++++ Data section ++++

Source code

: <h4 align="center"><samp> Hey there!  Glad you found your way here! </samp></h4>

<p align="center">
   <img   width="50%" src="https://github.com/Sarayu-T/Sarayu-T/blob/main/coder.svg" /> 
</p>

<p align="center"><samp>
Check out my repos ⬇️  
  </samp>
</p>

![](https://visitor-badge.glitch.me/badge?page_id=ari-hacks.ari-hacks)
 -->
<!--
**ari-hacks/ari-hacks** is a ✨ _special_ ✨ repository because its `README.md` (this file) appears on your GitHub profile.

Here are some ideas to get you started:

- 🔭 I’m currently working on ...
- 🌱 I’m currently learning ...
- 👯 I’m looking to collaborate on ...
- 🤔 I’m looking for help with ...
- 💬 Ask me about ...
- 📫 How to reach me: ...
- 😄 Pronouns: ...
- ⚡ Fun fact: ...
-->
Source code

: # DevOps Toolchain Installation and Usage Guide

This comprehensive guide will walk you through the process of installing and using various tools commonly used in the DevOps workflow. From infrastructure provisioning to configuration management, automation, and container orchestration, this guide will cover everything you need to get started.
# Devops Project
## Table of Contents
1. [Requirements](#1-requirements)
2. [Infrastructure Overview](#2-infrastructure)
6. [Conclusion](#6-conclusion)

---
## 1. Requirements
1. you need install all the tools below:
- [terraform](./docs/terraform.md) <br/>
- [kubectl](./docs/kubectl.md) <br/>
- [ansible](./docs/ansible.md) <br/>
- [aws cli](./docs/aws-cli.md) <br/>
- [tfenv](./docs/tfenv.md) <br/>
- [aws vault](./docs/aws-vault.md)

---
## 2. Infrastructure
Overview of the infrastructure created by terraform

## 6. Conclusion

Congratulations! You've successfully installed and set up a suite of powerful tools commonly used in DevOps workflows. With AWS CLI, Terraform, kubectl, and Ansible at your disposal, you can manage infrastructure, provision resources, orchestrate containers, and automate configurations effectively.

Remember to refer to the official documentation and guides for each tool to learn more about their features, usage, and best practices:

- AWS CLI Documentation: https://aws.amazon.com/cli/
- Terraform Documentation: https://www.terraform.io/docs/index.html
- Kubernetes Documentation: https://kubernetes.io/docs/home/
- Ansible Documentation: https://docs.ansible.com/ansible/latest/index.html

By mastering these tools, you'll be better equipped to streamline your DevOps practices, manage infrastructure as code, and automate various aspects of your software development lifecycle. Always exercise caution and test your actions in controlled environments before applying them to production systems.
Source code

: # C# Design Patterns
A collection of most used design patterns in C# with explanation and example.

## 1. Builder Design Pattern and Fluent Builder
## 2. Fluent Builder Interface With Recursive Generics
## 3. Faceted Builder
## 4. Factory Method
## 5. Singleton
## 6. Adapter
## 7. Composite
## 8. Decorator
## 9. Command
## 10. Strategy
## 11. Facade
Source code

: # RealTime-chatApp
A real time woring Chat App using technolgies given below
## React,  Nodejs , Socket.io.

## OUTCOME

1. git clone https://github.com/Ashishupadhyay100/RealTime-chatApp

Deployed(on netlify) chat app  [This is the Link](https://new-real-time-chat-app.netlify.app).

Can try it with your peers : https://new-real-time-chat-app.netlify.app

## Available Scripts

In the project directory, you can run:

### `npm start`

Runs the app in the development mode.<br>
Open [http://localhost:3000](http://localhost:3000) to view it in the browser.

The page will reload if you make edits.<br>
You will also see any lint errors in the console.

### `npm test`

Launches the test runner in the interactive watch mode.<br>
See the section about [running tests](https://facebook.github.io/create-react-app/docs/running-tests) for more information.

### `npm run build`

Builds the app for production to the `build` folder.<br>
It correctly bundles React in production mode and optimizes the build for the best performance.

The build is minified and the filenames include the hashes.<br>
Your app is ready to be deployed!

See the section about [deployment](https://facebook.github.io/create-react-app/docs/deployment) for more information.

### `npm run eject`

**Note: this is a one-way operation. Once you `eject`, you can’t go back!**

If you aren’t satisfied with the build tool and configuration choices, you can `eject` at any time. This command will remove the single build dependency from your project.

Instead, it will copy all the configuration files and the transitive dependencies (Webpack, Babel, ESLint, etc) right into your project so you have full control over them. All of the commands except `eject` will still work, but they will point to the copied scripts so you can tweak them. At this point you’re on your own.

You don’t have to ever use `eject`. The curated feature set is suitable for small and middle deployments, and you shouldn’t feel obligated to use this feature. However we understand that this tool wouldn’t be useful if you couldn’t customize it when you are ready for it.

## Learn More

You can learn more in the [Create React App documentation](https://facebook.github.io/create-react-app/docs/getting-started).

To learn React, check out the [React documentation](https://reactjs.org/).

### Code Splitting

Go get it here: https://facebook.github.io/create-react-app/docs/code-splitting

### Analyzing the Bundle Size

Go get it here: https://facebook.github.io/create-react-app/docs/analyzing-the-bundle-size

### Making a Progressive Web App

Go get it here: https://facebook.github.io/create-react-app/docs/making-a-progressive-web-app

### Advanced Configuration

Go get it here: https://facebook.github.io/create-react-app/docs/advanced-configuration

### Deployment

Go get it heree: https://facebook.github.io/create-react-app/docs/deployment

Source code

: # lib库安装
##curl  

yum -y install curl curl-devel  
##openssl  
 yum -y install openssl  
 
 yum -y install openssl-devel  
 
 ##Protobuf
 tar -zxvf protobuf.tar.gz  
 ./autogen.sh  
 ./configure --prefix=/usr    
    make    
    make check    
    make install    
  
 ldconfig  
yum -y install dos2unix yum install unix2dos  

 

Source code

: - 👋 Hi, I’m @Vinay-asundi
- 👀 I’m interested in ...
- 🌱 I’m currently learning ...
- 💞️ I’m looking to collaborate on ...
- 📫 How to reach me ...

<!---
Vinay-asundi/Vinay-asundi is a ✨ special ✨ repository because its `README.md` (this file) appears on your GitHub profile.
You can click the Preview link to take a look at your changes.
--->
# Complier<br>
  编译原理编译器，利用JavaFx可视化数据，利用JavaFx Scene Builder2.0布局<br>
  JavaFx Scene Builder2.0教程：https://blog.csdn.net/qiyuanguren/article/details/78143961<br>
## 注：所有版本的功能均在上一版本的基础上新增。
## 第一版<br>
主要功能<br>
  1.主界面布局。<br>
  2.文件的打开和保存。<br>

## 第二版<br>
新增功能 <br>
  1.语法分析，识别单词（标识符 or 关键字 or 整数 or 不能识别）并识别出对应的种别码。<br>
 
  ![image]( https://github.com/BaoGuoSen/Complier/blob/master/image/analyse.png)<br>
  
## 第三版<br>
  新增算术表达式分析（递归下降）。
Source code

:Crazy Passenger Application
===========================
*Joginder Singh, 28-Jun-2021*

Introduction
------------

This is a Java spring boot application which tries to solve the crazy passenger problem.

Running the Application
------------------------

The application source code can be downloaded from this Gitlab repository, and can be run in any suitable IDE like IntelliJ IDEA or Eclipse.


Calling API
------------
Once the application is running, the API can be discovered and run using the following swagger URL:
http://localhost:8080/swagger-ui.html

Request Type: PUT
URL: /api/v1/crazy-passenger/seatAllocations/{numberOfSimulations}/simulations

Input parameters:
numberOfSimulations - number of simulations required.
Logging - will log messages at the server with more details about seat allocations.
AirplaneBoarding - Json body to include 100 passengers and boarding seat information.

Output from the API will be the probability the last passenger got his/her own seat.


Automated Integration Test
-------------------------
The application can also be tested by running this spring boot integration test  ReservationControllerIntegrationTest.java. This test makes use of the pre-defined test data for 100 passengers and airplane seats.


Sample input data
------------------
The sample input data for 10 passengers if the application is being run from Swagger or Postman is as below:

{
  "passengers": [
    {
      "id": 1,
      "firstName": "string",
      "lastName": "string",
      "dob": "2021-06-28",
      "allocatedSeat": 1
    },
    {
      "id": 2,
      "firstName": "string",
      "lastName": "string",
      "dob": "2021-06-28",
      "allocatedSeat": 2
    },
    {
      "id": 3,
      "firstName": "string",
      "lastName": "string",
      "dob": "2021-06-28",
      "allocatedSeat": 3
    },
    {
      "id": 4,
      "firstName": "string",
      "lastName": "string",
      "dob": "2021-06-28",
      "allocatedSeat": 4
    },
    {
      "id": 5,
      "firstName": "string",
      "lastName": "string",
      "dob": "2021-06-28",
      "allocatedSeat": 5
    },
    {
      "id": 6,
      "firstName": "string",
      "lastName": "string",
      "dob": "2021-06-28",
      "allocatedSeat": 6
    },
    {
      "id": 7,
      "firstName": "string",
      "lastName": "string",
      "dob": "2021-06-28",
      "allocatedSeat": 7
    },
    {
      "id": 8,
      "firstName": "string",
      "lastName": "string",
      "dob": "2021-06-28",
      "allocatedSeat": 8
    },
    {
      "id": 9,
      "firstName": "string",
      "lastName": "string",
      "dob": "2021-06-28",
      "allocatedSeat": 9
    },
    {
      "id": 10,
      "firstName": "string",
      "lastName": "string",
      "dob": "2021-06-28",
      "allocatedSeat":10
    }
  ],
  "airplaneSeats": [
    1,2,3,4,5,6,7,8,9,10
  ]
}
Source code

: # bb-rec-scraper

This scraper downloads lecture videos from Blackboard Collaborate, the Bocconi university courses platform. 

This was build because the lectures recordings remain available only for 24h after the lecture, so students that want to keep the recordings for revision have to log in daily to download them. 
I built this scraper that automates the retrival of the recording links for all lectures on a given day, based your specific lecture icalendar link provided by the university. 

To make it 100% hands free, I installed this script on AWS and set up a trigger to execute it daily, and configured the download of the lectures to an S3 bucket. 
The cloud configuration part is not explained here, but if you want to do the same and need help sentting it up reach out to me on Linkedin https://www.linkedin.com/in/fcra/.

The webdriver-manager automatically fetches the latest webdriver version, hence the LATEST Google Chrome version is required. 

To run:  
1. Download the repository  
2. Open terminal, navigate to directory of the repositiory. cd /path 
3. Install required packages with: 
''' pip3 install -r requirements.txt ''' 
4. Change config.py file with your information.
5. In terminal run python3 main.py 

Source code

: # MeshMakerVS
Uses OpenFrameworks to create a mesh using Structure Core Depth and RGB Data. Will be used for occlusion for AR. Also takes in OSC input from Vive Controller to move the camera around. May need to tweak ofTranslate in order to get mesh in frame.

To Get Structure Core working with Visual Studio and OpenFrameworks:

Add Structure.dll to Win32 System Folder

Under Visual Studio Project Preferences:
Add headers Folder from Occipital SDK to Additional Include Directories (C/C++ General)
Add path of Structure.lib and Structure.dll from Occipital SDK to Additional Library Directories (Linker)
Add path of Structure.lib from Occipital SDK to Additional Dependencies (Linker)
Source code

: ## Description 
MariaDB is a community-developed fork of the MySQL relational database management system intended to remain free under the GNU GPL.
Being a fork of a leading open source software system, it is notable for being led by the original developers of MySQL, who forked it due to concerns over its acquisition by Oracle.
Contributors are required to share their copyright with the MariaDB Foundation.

++++

The expected answer is every line in the data above that carries the string "their".

◆ **Answer box**
Remember to refer to the official documentation and guides for each tool to learn more about their features, usage, and best practices:
Contributors are required to share their copyright with the MariaDB Foundation.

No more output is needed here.